Our Constitution doesn’t burden the Congress with too many responsibilities. Two of the very few items on Congress’ annual to-do list are to balance the budget and pass spending bills to provide for the general welfare. However, Congress, worried their poll numbers might slip to the even lower 20s, has eagerly agreed to participate in that favorite Washington cop-out: the establishment of a ’commission of old dudes to state the obvious’.

These commissions are famously formed the same way. Find two prominent members, otherwise known as retirees, of the two prominent political parties—the liberal ‘Mo’ Money, Mo’ Money’ party and the conservative ‘Mo’ Money’ party—and give them the grandiose titles, like co-commissioner.
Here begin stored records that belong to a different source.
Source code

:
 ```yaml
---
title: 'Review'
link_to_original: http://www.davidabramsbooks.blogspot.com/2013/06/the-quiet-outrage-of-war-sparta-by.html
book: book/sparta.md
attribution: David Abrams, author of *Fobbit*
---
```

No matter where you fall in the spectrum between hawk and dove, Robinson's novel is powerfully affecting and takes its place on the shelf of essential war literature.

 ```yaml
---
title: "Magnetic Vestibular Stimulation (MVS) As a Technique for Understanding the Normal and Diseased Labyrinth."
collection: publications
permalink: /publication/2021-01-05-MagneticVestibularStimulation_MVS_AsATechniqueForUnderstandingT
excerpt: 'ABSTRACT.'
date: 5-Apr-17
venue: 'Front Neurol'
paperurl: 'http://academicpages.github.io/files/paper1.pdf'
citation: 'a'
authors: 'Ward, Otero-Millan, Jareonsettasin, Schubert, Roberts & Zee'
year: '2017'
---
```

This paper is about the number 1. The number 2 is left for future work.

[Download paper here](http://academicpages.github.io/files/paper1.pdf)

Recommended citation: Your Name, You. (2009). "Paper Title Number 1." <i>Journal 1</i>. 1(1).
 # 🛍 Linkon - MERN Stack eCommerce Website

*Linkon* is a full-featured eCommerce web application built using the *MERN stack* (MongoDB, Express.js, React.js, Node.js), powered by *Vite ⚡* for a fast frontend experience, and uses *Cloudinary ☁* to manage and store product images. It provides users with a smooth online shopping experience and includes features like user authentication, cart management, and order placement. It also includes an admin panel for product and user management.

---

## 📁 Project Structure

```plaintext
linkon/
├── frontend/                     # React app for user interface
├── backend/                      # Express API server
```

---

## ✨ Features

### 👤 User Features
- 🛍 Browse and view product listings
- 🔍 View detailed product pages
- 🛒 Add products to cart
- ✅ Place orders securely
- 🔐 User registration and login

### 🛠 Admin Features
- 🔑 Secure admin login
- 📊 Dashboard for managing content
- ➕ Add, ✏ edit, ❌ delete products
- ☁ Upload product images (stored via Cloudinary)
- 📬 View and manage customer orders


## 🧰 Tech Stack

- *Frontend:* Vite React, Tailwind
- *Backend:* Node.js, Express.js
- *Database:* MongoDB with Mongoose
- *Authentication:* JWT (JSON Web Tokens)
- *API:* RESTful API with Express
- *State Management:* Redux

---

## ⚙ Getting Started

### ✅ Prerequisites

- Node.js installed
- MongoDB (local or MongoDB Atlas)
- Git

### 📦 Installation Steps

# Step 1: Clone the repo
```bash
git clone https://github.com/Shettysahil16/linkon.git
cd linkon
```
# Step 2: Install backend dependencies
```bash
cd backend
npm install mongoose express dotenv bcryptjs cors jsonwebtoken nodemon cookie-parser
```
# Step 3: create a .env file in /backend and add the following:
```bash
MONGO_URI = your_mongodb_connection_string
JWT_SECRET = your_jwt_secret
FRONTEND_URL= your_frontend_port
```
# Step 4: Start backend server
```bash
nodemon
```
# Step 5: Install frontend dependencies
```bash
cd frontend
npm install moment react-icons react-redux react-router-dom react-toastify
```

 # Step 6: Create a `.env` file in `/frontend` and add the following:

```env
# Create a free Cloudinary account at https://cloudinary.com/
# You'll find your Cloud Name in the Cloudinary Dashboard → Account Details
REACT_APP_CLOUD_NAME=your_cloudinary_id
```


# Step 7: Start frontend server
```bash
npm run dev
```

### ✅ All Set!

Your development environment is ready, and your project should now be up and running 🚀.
Then the person who formed the commission—in this case the President of the United States, the world’s most powerful man—proclaims loudly to a gagged press corps that this is an independent commission free from any influence or pressure. He repeats that statement ceaselessly, with growing volume, and the co-old dudes suddenly deduce that he brought them out of obscurity and he can quickly put them back there.

With complete independence and freedom the commission sets to work immediately by staging a photo-op. Each member takes turns repeating what the older fellow next to him just said but more emphatically and sometimes with tears, and the scene begins to resemble the set of Oprah.

After a slew of mind-numbing speeches, with confused, rambling diatribes like an episode Masterpiece Theater gone awry, the commission breaks for cocktails and agrees to meet again in a month, when they’ll really, really get to work. At that point, they are left alone. Intelligent people—the photographers—won’t come back, unable to stomach another afternoon wasted upon recycled political theatrics.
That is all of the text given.